There may be additional guidelines that Keystone does not currently satisfy.

Proposed Change

Shadow users moved user passwords into their own table, which coincidentally provides a critical stepping stone to implementing all of the above behaviors.

To have the potential to achieve each standard “out of the box”, we at least need to make the following changes and associated behavior:

  • PCI-DSS 8.1.4: Store the last successful login time per user name. Disallow authentication if that date is greater than a configurable time period (default: 90 days).
  • PCI-DSS 8.1.6: Store rate limiting data of failed logins per user name. Deny logins if a configurable rate limit has been exceeded.
  • PCI-DSS 8.1.7: We can permanently disable the identity using an existing disable attribute, or implement a rate limiting algorithm for 8.1.6 that achieves this behavior by design.
  • PCI-DSS 8.2.3: Provide a configurable regular expression that passwords must match (using the pattern attribute in JSON Schema, for example).
  • PCI-DSS 8.2.4: Store an expiration date for each password, and only authenticate users against passwords that have not expired.
  • PCI-DSS 8.2.5: Store more than one password per identity. We could also provide a keystone-manage process to prune more than a configured maximum number of passwords per user, if desired.
  • PCI-DSS 8.3: This will be implemented as part of another spec.

Note

There may be additional changes required to satisfy the specified guidelines.

Alternatives

Deployers either do not depend on Keystone for these behaviors, and instead back Keystone to an existing identity management solution, or implement these behaviors on top of keystone in middleware.

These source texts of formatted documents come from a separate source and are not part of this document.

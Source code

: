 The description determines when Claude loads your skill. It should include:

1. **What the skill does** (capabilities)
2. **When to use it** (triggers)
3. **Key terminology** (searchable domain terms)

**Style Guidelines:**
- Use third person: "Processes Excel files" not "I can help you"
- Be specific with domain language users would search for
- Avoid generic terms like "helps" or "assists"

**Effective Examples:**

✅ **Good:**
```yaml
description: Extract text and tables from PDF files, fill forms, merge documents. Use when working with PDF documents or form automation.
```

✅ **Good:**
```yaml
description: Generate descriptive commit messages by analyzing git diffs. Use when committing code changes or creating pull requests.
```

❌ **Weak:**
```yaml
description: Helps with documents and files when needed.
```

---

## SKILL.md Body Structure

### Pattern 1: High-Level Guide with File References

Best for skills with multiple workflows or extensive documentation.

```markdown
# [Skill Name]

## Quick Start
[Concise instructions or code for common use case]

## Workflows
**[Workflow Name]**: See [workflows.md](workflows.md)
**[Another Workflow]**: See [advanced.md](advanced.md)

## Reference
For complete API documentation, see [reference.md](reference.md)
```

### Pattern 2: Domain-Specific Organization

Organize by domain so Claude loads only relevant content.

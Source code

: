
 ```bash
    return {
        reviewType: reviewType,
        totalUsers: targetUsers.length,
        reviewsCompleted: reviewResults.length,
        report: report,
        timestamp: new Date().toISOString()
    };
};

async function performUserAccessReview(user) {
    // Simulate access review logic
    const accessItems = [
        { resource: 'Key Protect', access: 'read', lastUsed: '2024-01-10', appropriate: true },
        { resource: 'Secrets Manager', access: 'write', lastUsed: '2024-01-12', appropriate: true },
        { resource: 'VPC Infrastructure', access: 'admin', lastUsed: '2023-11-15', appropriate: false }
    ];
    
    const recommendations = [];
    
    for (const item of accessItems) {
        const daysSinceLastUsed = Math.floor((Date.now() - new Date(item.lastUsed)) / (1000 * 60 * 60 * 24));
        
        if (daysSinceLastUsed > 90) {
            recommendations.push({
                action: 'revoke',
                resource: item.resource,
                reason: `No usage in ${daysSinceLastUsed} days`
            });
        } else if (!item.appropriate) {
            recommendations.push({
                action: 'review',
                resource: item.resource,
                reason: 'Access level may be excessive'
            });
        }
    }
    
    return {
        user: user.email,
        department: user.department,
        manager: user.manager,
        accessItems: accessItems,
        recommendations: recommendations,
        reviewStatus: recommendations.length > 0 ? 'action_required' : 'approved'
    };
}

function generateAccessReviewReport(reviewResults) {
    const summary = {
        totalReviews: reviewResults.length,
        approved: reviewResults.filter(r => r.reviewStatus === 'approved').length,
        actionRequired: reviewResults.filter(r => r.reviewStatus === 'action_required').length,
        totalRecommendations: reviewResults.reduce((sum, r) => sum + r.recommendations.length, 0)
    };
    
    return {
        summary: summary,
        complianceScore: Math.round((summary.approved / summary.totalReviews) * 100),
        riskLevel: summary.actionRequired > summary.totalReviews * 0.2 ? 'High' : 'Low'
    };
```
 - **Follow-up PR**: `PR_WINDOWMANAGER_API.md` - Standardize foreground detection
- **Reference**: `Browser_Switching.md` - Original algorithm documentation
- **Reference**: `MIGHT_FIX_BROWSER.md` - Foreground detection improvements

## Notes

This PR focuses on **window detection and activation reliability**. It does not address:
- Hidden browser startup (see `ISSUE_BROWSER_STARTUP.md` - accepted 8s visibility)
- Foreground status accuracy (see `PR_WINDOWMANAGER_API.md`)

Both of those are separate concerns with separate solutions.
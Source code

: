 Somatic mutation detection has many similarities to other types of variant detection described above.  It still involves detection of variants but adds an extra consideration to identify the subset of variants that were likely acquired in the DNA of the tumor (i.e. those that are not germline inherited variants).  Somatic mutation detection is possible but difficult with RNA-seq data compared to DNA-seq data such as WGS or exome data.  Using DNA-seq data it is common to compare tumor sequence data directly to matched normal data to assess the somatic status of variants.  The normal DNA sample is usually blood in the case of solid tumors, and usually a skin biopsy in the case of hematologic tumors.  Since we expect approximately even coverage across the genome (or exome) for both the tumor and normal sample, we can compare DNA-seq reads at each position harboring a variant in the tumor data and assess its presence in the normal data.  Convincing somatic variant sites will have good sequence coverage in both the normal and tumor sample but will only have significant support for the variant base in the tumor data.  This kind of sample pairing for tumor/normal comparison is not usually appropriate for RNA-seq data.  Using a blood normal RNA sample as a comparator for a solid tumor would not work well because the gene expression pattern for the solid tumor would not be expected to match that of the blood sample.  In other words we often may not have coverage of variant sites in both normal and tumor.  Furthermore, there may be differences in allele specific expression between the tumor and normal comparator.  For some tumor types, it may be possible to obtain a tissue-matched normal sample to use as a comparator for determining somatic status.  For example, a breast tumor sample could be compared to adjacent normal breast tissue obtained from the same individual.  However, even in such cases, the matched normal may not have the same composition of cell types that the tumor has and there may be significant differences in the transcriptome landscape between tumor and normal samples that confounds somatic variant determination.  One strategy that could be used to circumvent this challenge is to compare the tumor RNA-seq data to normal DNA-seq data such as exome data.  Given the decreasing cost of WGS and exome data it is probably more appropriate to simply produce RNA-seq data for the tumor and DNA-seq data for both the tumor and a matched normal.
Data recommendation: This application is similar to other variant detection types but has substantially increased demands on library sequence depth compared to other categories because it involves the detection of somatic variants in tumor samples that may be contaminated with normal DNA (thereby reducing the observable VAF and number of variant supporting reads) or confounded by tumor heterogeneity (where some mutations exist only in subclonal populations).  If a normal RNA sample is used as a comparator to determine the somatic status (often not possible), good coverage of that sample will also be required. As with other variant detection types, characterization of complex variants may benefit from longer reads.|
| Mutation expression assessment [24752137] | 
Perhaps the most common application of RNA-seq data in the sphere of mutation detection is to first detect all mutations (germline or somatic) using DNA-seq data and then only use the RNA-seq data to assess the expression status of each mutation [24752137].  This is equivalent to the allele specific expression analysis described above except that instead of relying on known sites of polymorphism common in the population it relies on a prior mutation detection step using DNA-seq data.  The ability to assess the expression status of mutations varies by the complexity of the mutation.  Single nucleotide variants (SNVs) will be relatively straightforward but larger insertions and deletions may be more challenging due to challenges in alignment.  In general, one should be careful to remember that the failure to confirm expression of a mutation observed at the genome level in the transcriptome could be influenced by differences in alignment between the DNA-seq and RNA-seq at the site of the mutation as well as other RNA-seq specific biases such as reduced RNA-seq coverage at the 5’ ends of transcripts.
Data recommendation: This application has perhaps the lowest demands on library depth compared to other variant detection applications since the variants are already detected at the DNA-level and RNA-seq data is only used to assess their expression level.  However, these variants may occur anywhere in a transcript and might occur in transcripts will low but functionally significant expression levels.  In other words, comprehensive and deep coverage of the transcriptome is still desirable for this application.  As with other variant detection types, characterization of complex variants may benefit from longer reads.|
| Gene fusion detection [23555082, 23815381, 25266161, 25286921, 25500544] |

This spec prevents deployers from having to deploy another identity solution just for PCI compliance, and also prevents multiple operators from duplicating each other’s work any further.

Security Impact

This spec hardens password-based authentication according to PCI-DSS.

Notifications Impact

None.

Other End User Impact

Keystone will be capable of presenting a new set of error messages for each new behavior.

Exposing password expirations and last login timestamps is not critical for PCI compliance, so there should be no API impact from this change.

Performance Impact

Authentication will require additional checks, although data from tables that are already being read from, so performance impact should be negligible unless the system is being abused.

Other Deployer Impact

Several new configuration options will be added to Keystone to customize each behavior. The default values could either reflect Keystone’s current behaviors (and we could simply document the recommended, hardened values), or reflect the recommended PCI-compliant standards in the default values.

Developer Impact

None.

Implementation

Assignee(s)

None, yet.

Work Items

Each PCI standard could be pursued independently, but it might be easier to design them all at once, write a single schema migration to add the required columns, and then write individual patches to implement each new behavior over the course of an entire release cycle.

Dependencies

This spec directly depends on the backend refactoring provided by shadow users.

Documentation Impact

Documentation describing the parts of keystone deployers need to pay attention to when ensuring PCI compliance would be invaluable.